PROVIDED DATA:
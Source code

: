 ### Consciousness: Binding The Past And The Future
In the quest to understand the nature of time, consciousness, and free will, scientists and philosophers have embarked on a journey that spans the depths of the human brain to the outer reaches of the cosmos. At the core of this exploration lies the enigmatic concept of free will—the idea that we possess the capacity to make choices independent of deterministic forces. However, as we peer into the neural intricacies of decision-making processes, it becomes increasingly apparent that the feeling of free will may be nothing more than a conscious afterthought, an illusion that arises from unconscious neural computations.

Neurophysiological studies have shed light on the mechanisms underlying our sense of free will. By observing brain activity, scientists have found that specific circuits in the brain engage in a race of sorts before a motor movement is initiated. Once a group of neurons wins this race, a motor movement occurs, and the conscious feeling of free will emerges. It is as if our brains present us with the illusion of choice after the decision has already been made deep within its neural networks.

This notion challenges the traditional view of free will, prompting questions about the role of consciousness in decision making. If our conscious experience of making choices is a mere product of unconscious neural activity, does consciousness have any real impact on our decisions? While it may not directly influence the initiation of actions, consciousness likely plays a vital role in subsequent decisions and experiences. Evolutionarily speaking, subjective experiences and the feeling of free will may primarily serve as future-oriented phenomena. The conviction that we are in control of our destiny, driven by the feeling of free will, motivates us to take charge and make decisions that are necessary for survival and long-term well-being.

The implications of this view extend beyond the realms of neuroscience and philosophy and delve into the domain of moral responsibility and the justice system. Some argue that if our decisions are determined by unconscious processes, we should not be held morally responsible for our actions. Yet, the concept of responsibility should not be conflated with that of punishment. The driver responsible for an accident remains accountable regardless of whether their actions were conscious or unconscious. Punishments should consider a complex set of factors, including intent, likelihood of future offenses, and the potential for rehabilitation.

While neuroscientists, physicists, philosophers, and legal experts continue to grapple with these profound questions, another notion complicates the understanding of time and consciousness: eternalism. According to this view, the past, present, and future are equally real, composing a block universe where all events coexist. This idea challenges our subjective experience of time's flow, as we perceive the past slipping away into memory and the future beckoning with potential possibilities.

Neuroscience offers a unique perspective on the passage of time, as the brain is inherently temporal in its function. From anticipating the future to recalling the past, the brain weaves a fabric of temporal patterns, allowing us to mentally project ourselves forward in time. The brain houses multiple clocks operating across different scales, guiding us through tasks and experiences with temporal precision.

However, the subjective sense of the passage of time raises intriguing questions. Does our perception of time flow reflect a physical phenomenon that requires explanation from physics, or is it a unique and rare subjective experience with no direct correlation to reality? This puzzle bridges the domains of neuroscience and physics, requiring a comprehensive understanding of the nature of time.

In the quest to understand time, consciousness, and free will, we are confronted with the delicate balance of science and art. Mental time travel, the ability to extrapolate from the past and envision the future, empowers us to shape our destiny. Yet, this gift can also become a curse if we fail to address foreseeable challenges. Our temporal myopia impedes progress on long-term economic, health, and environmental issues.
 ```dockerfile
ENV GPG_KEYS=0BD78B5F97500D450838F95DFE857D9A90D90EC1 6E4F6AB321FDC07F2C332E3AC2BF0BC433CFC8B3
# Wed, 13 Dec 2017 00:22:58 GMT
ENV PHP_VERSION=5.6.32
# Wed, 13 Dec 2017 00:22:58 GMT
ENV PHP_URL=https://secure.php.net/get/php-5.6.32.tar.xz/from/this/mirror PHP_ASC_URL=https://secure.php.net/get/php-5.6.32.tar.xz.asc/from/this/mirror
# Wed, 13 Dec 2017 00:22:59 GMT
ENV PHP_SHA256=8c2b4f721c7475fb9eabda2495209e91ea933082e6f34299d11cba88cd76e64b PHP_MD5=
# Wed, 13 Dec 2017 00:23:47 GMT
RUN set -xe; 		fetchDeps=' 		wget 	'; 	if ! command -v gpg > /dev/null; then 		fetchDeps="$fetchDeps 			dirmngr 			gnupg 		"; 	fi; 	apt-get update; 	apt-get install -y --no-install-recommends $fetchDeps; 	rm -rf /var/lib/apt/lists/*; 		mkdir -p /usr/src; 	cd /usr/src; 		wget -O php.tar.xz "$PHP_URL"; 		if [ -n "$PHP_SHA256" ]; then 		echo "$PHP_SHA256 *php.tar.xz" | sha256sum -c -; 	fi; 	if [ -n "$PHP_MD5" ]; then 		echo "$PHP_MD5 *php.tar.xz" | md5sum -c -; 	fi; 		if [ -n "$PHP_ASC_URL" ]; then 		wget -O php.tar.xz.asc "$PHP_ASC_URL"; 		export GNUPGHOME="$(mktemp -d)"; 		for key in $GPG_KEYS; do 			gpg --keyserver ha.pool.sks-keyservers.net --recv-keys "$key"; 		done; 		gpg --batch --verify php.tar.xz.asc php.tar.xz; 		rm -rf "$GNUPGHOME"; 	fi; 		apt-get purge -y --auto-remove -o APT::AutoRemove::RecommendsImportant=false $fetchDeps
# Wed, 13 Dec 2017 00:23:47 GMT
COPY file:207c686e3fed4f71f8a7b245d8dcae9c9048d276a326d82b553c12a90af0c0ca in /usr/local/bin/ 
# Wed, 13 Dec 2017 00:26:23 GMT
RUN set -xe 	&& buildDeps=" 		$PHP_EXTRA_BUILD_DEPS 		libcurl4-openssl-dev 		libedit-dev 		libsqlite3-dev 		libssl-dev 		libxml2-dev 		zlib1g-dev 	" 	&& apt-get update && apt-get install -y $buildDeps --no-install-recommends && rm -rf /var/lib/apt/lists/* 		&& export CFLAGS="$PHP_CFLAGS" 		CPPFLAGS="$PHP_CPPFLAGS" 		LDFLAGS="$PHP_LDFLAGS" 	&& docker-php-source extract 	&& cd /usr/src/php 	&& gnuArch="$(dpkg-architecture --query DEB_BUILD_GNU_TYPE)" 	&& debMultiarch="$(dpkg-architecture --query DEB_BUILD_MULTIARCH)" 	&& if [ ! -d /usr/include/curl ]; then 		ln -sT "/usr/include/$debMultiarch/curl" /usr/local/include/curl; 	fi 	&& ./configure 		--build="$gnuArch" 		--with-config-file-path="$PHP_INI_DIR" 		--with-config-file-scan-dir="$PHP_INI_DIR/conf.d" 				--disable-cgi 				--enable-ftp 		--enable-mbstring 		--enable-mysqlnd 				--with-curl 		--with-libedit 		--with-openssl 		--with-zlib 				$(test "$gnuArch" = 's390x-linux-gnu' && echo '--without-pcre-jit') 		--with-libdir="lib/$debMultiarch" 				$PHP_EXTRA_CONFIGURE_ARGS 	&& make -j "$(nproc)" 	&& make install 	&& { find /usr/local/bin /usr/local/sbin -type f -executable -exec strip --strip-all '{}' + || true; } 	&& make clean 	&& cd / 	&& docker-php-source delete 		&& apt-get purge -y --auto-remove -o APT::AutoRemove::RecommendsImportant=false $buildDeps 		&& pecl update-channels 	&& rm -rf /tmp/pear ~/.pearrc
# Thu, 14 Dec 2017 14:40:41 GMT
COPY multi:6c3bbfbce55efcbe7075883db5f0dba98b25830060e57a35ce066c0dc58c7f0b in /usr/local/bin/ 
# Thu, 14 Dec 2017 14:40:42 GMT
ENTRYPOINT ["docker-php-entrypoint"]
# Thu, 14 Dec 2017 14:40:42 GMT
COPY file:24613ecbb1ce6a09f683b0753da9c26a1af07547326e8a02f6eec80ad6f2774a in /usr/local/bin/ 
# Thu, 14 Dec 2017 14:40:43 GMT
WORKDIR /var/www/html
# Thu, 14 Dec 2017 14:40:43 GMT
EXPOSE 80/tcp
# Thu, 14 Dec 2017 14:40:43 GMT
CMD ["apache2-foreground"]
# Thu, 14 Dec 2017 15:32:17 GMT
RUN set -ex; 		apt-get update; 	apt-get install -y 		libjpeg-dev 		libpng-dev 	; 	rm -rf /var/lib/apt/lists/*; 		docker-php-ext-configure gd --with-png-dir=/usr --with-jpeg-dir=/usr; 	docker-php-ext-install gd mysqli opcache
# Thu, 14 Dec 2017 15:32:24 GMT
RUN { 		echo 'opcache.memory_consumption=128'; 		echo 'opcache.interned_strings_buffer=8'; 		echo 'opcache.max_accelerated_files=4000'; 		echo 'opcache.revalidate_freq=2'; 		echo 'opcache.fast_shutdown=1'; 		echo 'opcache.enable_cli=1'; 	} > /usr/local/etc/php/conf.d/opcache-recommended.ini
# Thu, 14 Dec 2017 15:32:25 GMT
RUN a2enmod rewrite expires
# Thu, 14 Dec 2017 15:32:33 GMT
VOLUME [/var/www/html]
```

WHAT THE EXERCISE ASKS: If a line in the data contains the string "COPY", count it, then give the total and nothing else.

WRITTEN ANSWER: 3